All the power or all the land: Israel cannot have both

All the power or all the land: Israel cannot have both

 

Mourners in Beit Hanun in the northern Gaza Strip carry the body of 24-year-old Palestinian Habeb al-Masri, who was wounded previously in clashes with Israeli forces at the Israeli-Gaza border fence, during his funeral on March 24, 2019. (AFP / MAHMUD HAMS)

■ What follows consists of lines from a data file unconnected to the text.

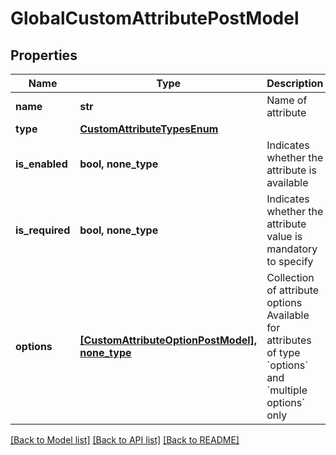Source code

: # GlobalCustomAttributePostModel


## Properties
Name | Type | Description | Notes
------------ | ------------- | ------------- | -------------
**name** | **str** | Name of attribute | 
**type** | [**CustomAttributeTypesEnum**](CustomAttributeTypesEnum.md) |  | 
**is_enabled** | **bool, none_type** | Indicates whether the attribute is available | [optional] 
**is_required** | **bool, none_type** | Indicates whether the attribute value is mandatory to specify | [optional] 
**options** | [**[CustomAttributeOptionPostModel], none_type**](CustomAttributeOptionPostModel.md) | Collection of attribute options     Available for attributes of type &#x60;options&#x60; and &#x60;multiple options&#x60; only | [optional] 

[[Back to Model list]](../README.md#documentation-for-models) [[Back to API list]](../README.md#documentation-for-api-endpoints) [[Back to README]](../README.md)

The US team working for the past two years on what President Donald Trump called “the ultimate deal” for Palestinian-Israeli peace have been trying hard to shake up the process. They argue that repeating the failed efforts of previous administrations will not produce a breakthrough, and it is true that previous US administrations never tried hard enough to solve the problem — but that is no reason to throw the entire process out merely to offer a different outlook. 
Since the Trump administration “took Jerusalem off the table,” frustrated Palestinian officials have refused to engage with them. This may make emotional sense, but if politics is the art of the possible, it makes no political sense. 
The Palestinian philosopher Sari Nusseibeh has often said that the solution to the conflict can be found in one of two ways: Both peoples must either share the land or share the power. More and more Palestinians, especially the young, are expressing a desire for the latter, even if the idea of one state with equal rights will take longer and will mean a continuation of the unacceptable apartheid discriminatory policies that Palestinians are enduring now. This divides almost every family (including mine), with older generations looking for a two-state solution while the young prefer to take their chances in a single state with equal rights for Jews and Arabs, even if it takes longer to come to fruition.
Palestinians led by the PLO leadership were initially for sharing power in a single “secular democratic state.” But consecutive Palestinian National Councils have never answered the simple question of the status of Jews, both those who were in Palestine at the start of the 20th century and those who came after, including the many who arrived after escaping the horrors of Nazi Germany.
This lack of Palestinian clarity, coupled with some irresponsible and anti-Jewish racists calls, was successfully spun by Israel and its supporters around the world as Palestinians wanting to “annihilate Jews and destroy Israel.” This forced Palestinians to accept what was at one time the battle cry of Israel’s communists, namely “two states for two peoples.” This position evolved gradually. It began with the 1972 10-point plan issued by the Democratic Front for the Liberation of Palestine; later, after the first intifada, it was legitimized in the 1988 Palestinian declaration of an independent state alongside Israel. That call was later turned into an international Declaration of Principles agreement witnessed by President Bill Clinton in 1993 and the famous Rabin-Arafat handshake. Yet even that successful Oslo Accords breakthrough failed when Ehud Barak tried to ram through, in Camp David, an agreement that was unacceptable to Palestinians.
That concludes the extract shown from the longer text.